WHAT TO PRODUCE: Return, from the lines below, each one that includes the word "struct".

SOURCE RECORDS:
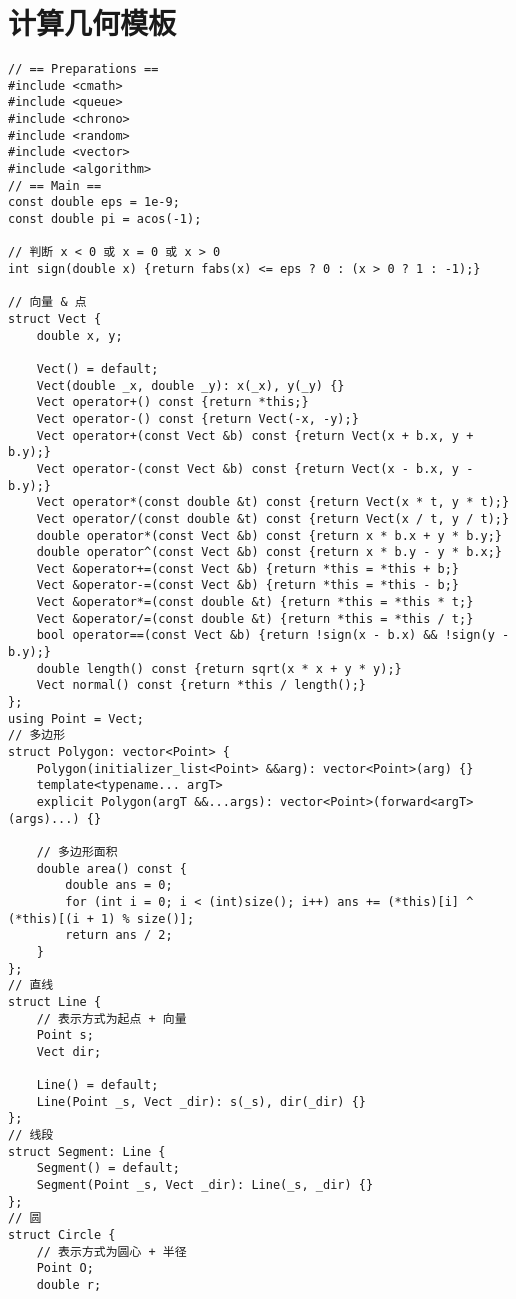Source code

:\section{计算几何模板}

\begin{verbatim}
// == Preparations ==
#include <cmath>
#include <queue>
#include <chrono>
#include <random>
#include <vector>
#include <algorithm>
// == Main ==
const double eps = 1e-9;
const double pi = acos(-1);

// 判断 x < 0 或 x = 0 或 x > 0
int sign(double x) {return fabs(x) <= eps ? 0 : (x > 0 ? 1 : -1);}

// 向量 & 点
struct Vect {
    double x, y;

    Vect() = default;
    Vect(double _x, double _y): x(_x), y(_y) {}
    Vect operator+() const {return *this;}
    Vect operator-() const {return Vect(-x, -y);}
    Vect operator+(const Vect &b) const {return Vect(x + b.x, y + b.y);}
    Vect operator-(const Vect &b) const {return Vect(x - b.x, y - b.y);}
    Vect operator*(const double &t) const {return Vect(x * t, y * t);}
    Vect operator/(const double &t) const {return Vect(x / t, y / t);}
    double operator*(const Vect &b) const {return x * b.x + y * b.y;}
    double operator^(const Vect &b) const {return x * b.y - y * b.x;}
    Vect &operator+=(const Vect &b) {return *this = *this + b;}
    Vect &operator-=(const Vect &b) {return *this = *this - b;}
    Vect &operator*=(const double &t) {return *this = *this * t;}
    Vect &operator/=(const double &t) {return *this = *this / t;}
    bool operator==(const Vect &b) {return !sign(x - b.x) && !sign(y - b.y);}
    double length() const {return sqrt(x * x + y * y);}
    Vect normal() const {return *this / length();}
};
using Point = Vect;
// 多边形
struct Polygon: vector<Point> {
    Polygon(initializer_list<Point> &&arg): vector<Point>(arg) {}
    template<typename... argT>
    explicit Polygon(argT &&...args): vector<Point>(forward<argT>(args)...) {}

    // 多边形面积
    double area() const {
        double ans = 0;
        for (int i = 0; i < (int)size(); i++) ans += (*this)[i] ^ (*this)[(i + 1) % size()];
        return ans / 2;
    }
};
// 直线
struct Line {
    // 表示方式为起点 + 向量
    Point s;
    Vect dir;

    Line() = default;
    Line(Point _s, Vect _dir): s(_s), dir(_dir) {}
};
// 线段
struct Segment: Line {
    Segment() = default;
    Segment(Point _s, Vect _dir): Line(_s, _dir) {}
};
// 圆
struct Circle {
    // 表示方式为圆心 + 半径
    Point O;
    double r;


\end{verbatim}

RESULT OF THE TASK:
struct Vect {
struct Polygon: vector<Point> {
struct Line {
struct Segment: Line {
struct Circle {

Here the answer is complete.